Counting every line in the entries below where the word "label" occurs, report how many there are. Give only that number.

--

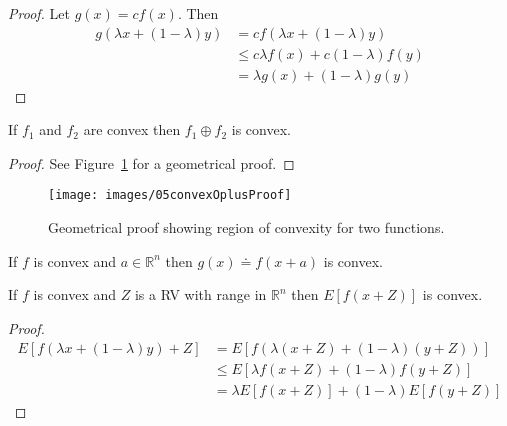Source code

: \begin{proof}
Let $g(x)=cf(x)$.
Then
\begin{align*}
g(\lambda x+(1-\lambda)y) &= cf(\lambda x+(1-\lambda)y) \\
&\leq c\lambda f(x) + c(1-\lambda)f(y) \\
&= \lambda g(x) + (1-\lambda)g(y)
\end{align*}
\end{proof}

\begin{theorem}%
\label{th:maxconvex}
If $f_1$ and $f_2$ are convex then $f_1\oplus f_2$ is convex.
\end{theorem}

\begin{proof}
See Figure~\ref{fig:05convexOplusProof} for a geometrical proof.
\end{proof}

\begin{figure}[ht!]
\centering
\texttt{[image: images/05convexOplusProof]}
\caption{Geometrical proof showing region of convexity for two functions.}%
\label{fig:05convexOplusProof}
\end{figure}

\begin{theorem}%
\label{th:argconvex}
If $f$ is convex and $a\in\mathbb{R}^n$ then $g(x)\doteq f(x+a)$ is convex.
\end{theorem}

\begin{theorem}%
\label{th:randconvex}
If $f$ is convex and $Z$ is a RV with range in $\mathbb{R}^n$ then $E[f(x+Z)]$ is convex.
\end{theorem}

\begin{proof}
\begin{align*}
E[f(\lambda x+(1-\lambda)y) + Z] &= E[f(\lambda(x+Z) + (1-\lambda)(y+Z))] \\
&\leq E[\lambda f(x+Z) + (1-\lambda)f(y+Z)] \\
&= \lambda E[f(x+Z)] + (1-\lambda)E[f(y+Z)]
\end{align*}
\end{proof}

--

** RESPONSE TO THE EXERCISE **
4